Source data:
────────────────────

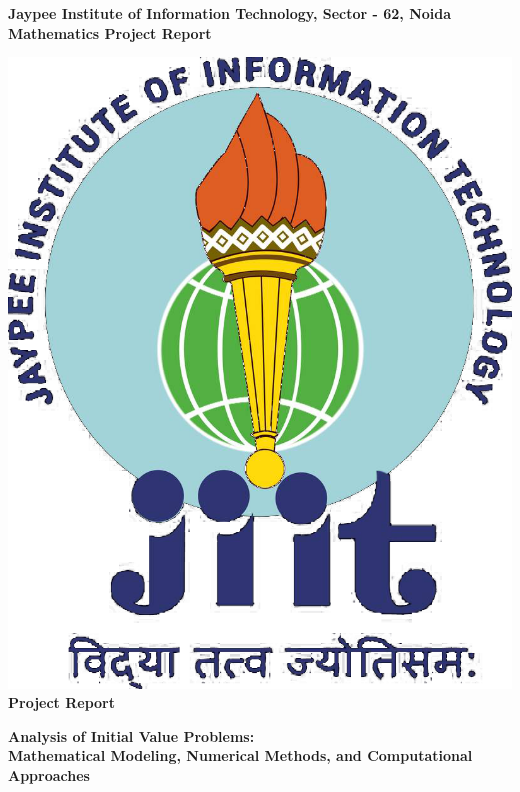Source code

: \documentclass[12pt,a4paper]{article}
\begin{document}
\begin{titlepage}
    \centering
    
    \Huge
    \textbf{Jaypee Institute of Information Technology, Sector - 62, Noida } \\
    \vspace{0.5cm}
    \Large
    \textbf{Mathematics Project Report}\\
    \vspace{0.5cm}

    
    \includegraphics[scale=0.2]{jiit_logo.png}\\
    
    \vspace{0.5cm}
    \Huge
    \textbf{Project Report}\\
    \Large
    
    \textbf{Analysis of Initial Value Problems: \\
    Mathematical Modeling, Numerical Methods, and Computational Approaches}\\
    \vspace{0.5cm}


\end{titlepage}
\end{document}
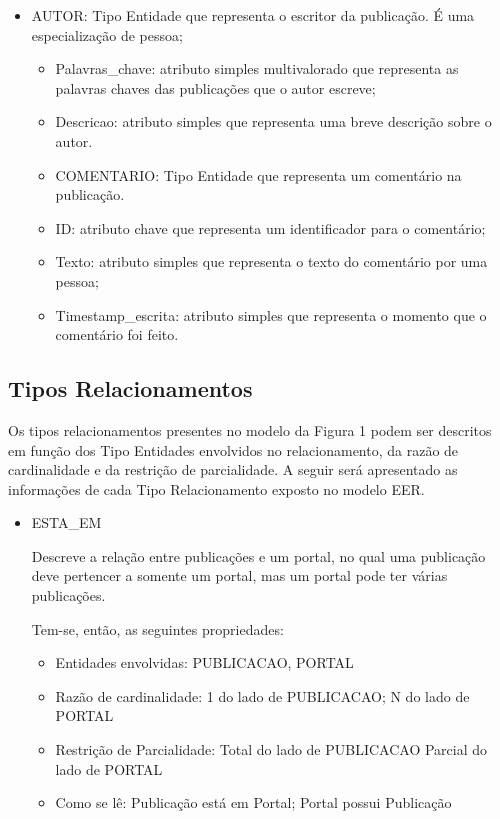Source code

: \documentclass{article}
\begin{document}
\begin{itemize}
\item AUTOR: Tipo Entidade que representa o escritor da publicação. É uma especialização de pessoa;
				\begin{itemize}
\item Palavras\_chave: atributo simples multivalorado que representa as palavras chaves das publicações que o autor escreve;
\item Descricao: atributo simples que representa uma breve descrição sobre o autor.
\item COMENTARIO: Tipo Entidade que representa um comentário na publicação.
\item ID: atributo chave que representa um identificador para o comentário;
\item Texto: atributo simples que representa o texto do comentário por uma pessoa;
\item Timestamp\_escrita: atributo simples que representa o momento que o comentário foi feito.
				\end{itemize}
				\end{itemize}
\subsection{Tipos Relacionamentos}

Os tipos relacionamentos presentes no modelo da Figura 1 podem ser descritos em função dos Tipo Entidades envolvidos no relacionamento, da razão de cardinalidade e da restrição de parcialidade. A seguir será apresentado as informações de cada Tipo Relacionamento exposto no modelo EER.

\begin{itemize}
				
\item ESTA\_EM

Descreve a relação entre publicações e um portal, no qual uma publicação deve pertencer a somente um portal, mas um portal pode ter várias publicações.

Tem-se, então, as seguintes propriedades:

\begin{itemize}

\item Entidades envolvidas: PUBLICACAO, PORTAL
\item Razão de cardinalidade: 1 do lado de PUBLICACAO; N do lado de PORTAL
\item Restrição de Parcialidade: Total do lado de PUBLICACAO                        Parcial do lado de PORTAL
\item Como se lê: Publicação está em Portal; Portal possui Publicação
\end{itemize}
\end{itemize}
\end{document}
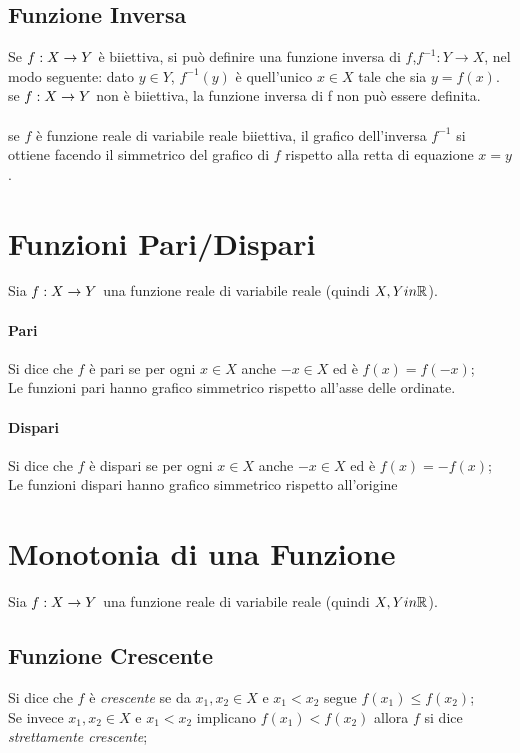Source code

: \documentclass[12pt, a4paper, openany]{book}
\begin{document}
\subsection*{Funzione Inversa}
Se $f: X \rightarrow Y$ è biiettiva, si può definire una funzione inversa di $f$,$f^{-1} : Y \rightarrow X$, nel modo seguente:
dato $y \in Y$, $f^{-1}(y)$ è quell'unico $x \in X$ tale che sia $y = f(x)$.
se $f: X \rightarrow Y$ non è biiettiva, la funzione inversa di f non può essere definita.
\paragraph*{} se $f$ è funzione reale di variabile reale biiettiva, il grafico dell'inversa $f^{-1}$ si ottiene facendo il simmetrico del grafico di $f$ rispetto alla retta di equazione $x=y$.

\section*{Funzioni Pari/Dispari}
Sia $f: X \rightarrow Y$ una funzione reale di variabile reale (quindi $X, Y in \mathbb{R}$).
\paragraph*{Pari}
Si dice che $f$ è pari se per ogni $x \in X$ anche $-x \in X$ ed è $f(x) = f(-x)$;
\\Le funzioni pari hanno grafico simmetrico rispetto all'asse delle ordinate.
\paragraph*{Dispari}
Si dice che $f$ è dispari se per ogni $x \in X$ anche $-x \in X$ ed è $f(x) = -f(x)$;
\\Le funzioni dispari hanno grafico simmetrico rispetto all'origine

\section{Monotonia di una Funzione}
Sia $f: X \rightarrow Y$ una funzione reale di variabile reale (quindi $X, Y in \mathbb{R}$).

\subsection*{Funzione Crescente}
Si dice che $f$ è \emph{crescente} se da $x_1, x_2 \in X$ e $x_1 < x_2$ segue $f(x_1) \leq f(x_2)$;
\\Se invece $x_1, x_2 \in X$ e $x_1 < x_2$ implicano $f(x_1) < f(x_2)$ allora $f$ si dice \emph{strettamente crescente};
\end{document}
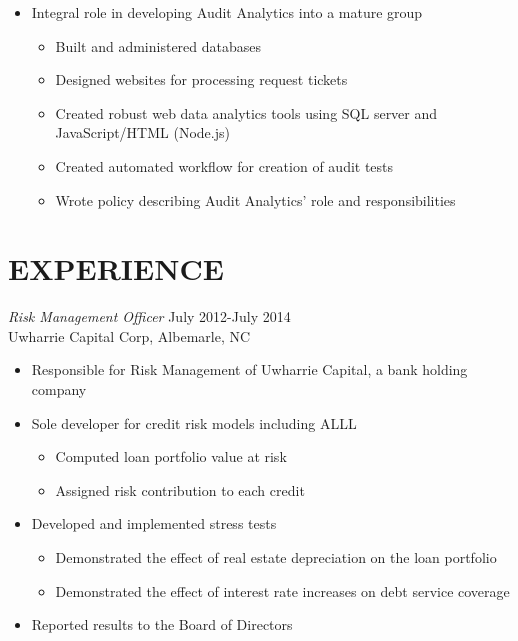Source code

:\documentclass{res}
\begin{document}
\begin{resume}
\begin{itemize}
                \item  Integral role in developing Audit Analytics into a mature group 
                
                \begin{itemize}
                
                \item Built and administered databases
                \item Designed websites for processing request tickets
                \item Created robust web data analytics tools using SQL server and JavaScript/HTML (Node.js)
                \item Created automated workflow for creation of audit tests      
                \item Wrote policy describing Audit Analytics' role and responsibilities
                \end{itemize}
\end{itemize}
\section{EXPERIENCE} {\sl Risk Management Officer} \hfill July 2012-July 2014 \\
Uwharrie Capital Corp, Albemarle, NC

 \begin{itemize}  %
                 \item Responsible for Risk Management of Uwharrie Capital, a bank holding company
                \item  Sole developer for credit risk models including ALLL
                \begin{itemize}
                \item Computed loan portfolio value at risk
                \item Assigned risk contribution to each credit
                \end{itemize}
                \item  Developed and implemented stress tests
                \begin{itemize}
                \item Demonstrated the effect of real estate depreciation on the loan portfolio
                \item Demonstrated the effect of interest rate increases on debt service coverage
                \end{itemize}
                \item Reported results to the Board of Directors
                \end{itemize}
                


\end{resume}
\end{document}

────────────────────

**Work required**:
Determine the number of lines above that include the word "hanno"; the reply is that number only.

**Reply to the exercise**:
2